Ashalatha Radhakrishnan is an Indian neurologist and a professor of neurology at the Sree Chitra Tirunal Institute for Medical Sciences and Technology. Her research on various neurological disorders have been documented by a number of articles. She has also contributed to several books, including Status Epilepticus: Practical Guidelines in Management, a handbook on Status epilepticus. She was the convener of workshop on epilepsy at the Monsoon Summit 2017 organized by the Kerala Association of Neurologists.
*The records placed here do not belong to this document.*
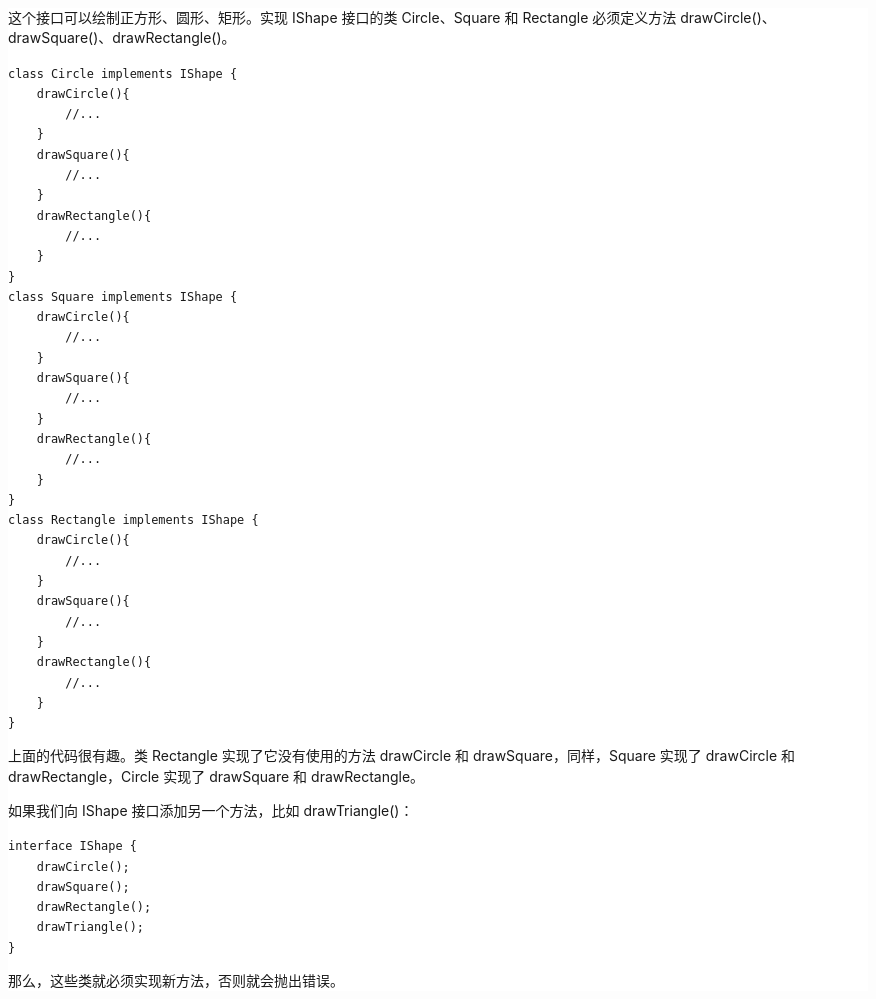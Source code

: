 这个接口可以绘制正方形、圆形、矩形。实现 IShape 接口的类 Circle、Square 和 Rectangle 必须定义方法 drawCircle()、drawSquare()、drawRectangle()。

```
class Circle implements IShape {
    drawCircle(){
        //...
    }
    drawSquare(){
        //...
    }
    drawRectangle(){
        //...
    }    
}
class Square implements IShape {
    drawCircle(){
        //...
    }
    drawSquare(){
        //...
    }
    drawRectangle(){
        //...
    }    
}
class Rectangle implements IShape {
    drawCircle(){
        //...
    }
    drawSquare(){
        //...
    }
    drawRectangle(){
        //...
    }    
}
```

上面的代码很有趣。类 Rectangle 实现了它没有使用的方法 drawCircle 和 drawSquare，同样，Square 实现了 drawCircle 和 drawRectangle，Circle 实现了 drawSquare 和 drawRectangle。

如果我们向 IShape 接口添加另一个方法，比如 drawTriangle()：

```
interface IShape {
    drawCircle();
    drawSquare();
    drawRectangle();
    drawTriangle();
}
```

那么，这些类就必须实现新方法，否则就会抛出错误。

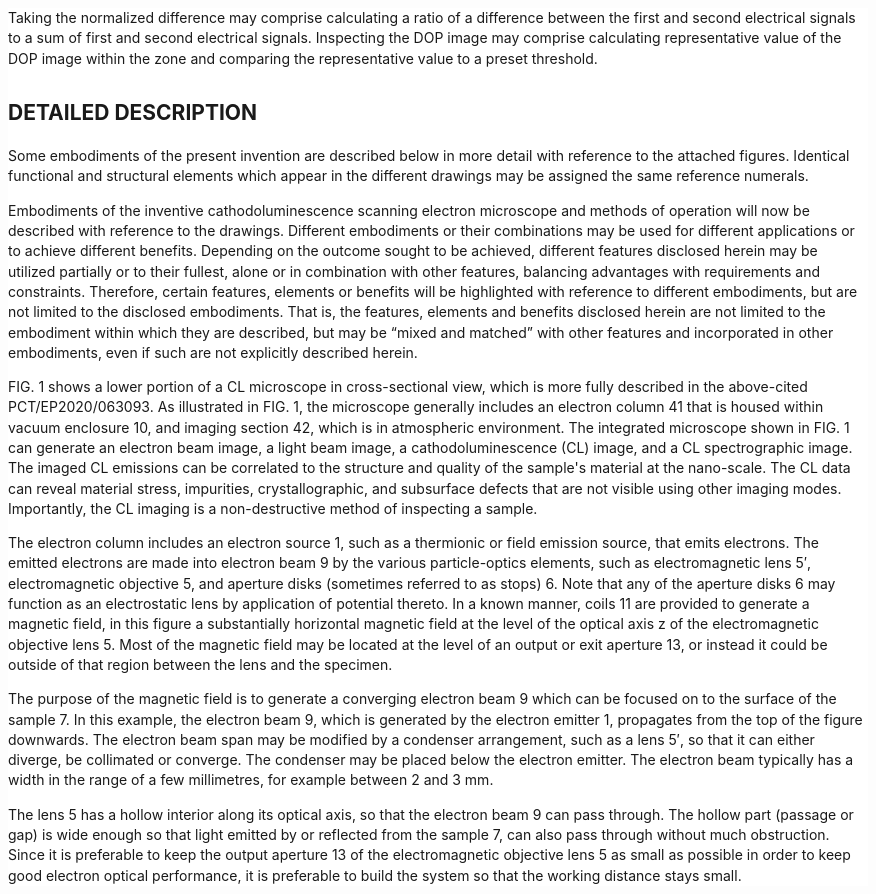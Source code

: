 Taking the normalized difference may comprise calculating a ratio of a difference between the first and second electrical signals to a sum of first and second electrical signals. Inspecting the DOP image may comprise calculating representative value of the DOP image within the zone and comparing the representative value to a preset threshold.

## DETAILED DESCRIPTION

Some embodiments of the present invention are described below in more detail with reference to the attached figures. Identical functional and structural elements which appear in the different drawings may be assigned the same reference numerals.

Embodiments of the inventive cathodoluminescence scanning electron microscope and methods of operation will now be described with reference to the drawings. Different embodiments or their combinations may be used for different applications or to achieve different benefits. Depending on the outcome sought to be achieved, different features disclosed herein may be utilized partially or to their fullest, alone or in combination with other features, balancing advantages with requirements and constraints. Therefore, certain features, elements or benefits will be highlighted with reference to different embodiments, but are not limited to the disclosed embodiments. That is, the features, elements and benefits disclosed herein are not limited to the embodiment within which they are described, but may be “mixed and matched” with other features and incorporated in other embodiments, even if such are not explicitly described herein.

FIG. 1 shows a lower portion of a CL microscope in cross-sectional view, which is more fully described in the above-cited PCT/EP2020/063093. As illustrated in FIG. 1, the microscope generally includes an electron column 41 that is housed within vacuum enclosure 10, and imaging section 42, which is in atmospheric environment. The integrated microscope shown in FIG. 1 can generate an electron beam image, a light beam image, a cathodoluminescence (CL) image, and a CL spectrographic image. The imaged CL emissions can be correlated to the structure and quality of the sample's material at the nano-scale. The CL data can reveal material stress, impurities, crystallographic, and subsurface defects that are not visible using other imaging modes. Importantly, the CL imaging is a non-destructive method of inspecting a sample.

The electron column includes an electron source 1, such as a thermionic or field emission source, that emits electrons. The emitted electrons are made into electron beam 9 by the various particle-optics elements, such as electromagnetic lens 5′, electromagnetic objective 5, and aperture disks (sometimes referred to as stops) 6. Note that any of the aperture disks 6 may function as an electrostatic lens by application of potential thereto. In a known manner, coils 11 are provided to generate a magnetic field, in this figure a substantially horizontal magnetic field at the level of the optical axis z of the electromagnetic objective lens 5. Most of the magnetic field may be located at the level of an output or exit aperture 13, or instead it could be outside of that region between the lens and the specimen.

The purpose of the magnetic field is to generate a converging electron beam 9 which can be focused on to the surface of the sample 7. In this example, the electron beam 9, which is generated by the electron emitter 1, propagates from the top of the figure downwards. The electron beam span may be modified by a condenser arrangement, such as a lens 5′, so that it can either diverge, be collimated or converge. The condenser may be placed below the electron emitter. The electron beam typically has a width in the range of a few millimetres, for example between 2 and 3 mm.

The lens 5 has a hollow interior along its optical axis, so that the electron beam 9 can pass through. The hollow part (passage or gap) is wide enough so that light emitted by or reflected from the sample 7, can also pass through without much obstruction. Since it is preferable to keep the output aperture 13 of the electromagnetic objective lens 5 as small as possible in order to keep good electron optical performance, it is preferable to build the system so that the working distance stays small.
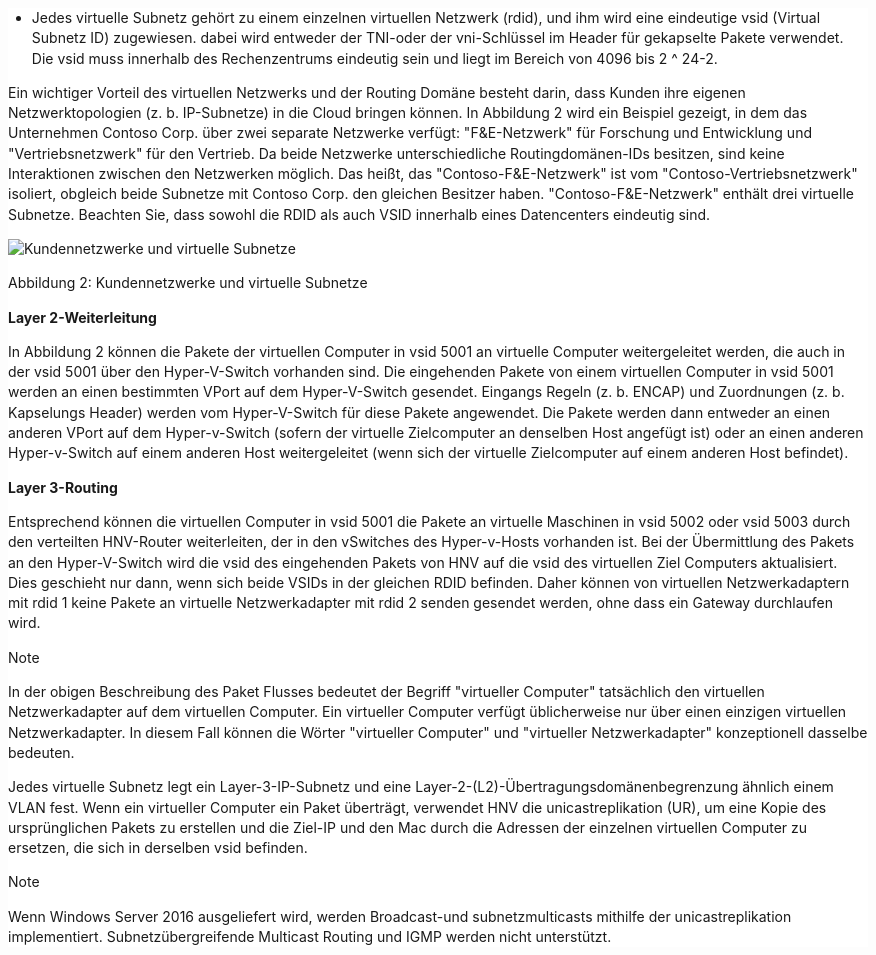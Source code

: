 -   Jedes virtuelle Subnetz gehört zu einem einzelnen virtuellen Netzwerk (rdid), und ihm wird eine eindeutige vsid (Virtual Subnetz ID) zugewiesen. dabei wird entweder der TNI-oder der vni-Schlüssel im Header für gekapselte Pakete verwendet. Die vsid muss innerhalb des Rechenzentrums eindeutig sein und liegt im Bereich von 4096 bis 2 ^ 24-2.  

Ein wichtiger Vorteil des virtuellen Netzwerks und der Routing Domäne besteht darin, dass Kunden ihre eigenen Netzwerktopologien (z. b. IP-Subnetze) in die Cloud bringen können. In Abbildung 2 wird ein Beispiel gezeigt, in dem das Unternehmen Contoso Corp. über zwei separate Netzwerke verfügt: "F&E-Netzwerk" für Forschung und Entwicklung und "Vertriebsnetzwerk" für den Vertrieb. Da beide Netzwerke unterschiedliche Routingdomänen-IDs besitzen, sind keine Interaktionen zwischen den Netzwerken möglich. Das heißt, das "Contoso-F&E-Netzwerk" ist vom "Contoso-Vertriebsnetzwerk" isoliert, obgleich beide Subnetze mit Contoso Corp. den gleichen Besitzer haben. "Contoso-F&E-Netzwerk" enthält drei virtuelle Subnetze. Beachten Sie, dass sowohl die RDID als auch VSID innerhalb eines Datencenters eindeutig sind.  

![Kundennetzwerke und virtuelle Subnetze](../../../media/hyper-v-network-virtualization-technical-details-in-windows-server/VNetF6.gif)  

Abbildung 2: Kundennetzwerke und virtuelle Subnetze  

**Layer 2-Weiterleitung**  

In Abbildung 2 können die Pakete der virtuellen Computer in vsid 5001 an virtuelle Computer weitergeleitet werden, die auch in der vsid 5001 über den Hyper-V-Switch vorhanden sind. Die eingehenden Pakete von einem virtuellen Computer in vsid 5001 werden an einen bestimmten VPort auf dem Hyper-V-Switch gesendet. Eingangs Regeln (z. b. ENCAP) und Zuordnungen (z. b. Kapselungs Header) werden vom Hyper-V-Switch für diese Pakete angewendet. Die Pakete werden dann entweder an einen anderen VPort auf dem Hyper-v-Switch (sofern der virtuelle Zielcomputer an denselben Host angefügt ist) oder an einen anderen Hyper-v-Switch auf einem anderen Host weitergeleitet (wenn sich der virtuelle Zielcomputer auf einem anderen Host befindet).  

**Layer 3-Routing**  

Entsprechend können die virtuellen Computer in vsid 5001 die Pakete an virtuelle Maschinen in vsid 5002 oder vsid 5003 durch den verteilten HNV-Router weiterleiten, der in den vSwitches des Hyper-v-Hosts vorhanden ist. Bei der Übermittlung des Pakets an den Hyper-V-Switch wird die vsid des eingehenden Pakets von HNV auf die vsid des virtuellen Ziel Computers aktualisiert. Dies geschieht nur dann, wenn sich beide VSIDs in der gleichen RDID befinden.  Daher können von virtuellen Netzwerkadaptern mit rdid 1 keine Pakete an virtuelle Netzwerkadapter mit rdid 2 senden gesendet werden, ohne dass ein Gateway durchlaufen wird.  

> [!NOTE]  
> In der obigen Beschreibung des Paket Flusses bedeutet der Begriff "virtueller Computer" tatsächlich den virtuellen Netzwerkadapter auf dem virtuellen Computer. Ein virtueller Computer verfügt üblicherweise nur über einen einzigen virtuellen Netzwerkadapter. In diesem Fall können die Wörter "virtueller Computer" und "virtueller Netzwerkadapter" konzeptionell dasselbe bedeuten.  

Jedes virtuelle Subnetz legt ein Layer-3-IP-Subnetz und eine Layer-2-(L2)-Übertragungsdomänenbegrenzung ähnlich einem VLAN fest. Wenn ein virtueller Computer ein Paket überträgt, verwendet HNV die unicastreplikation (UR), um eine Kopie des ursprünglichen Pakets zu erstellen und die Ziel-IP und den Mac durch die Adressen der einzelnen virtuellen Computer zu ersetzen, die sich in derselben vsid befinden.  

> [!NOTE]  
> Wenn Windows Server 2016 ausgeliefert wird, werden Broadcast-und subnetzmulticasts mithilfe der unicastreplikation implementiert. Subnetzübergreifende Multicast Routing und IGMP werden nicht unterstützt.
The Department of Biotechnology of the Government of India awarded her the National Bioscience Award for Career Development, one of the highest Indian science awards, for her contributions to biosciences, in 2010.

== Bibliography ==
=== Books ===
- Ashalatha Radhakrishnan (2017). "Status Epilepticus: Practical Guidelines in Management"

=== Chapters ===
- Hannes Vogel (2009). "Nervous System"

=== Articles ===
- Raghavendra, S. (2007). "Focal neuronal loss, reversible subcortical focal T2 hypointensity in seizures with a nonketotic hyperglycemic hyperosmolar state"
- Firosh Khan, S. (2005). "Emergent EEG is helpful in neurology critical care practice"
- Raghavendra, S. (2007). "Reversible periictal MRI abnormalities: Clinical correlates and long-term outcome in 12 patients"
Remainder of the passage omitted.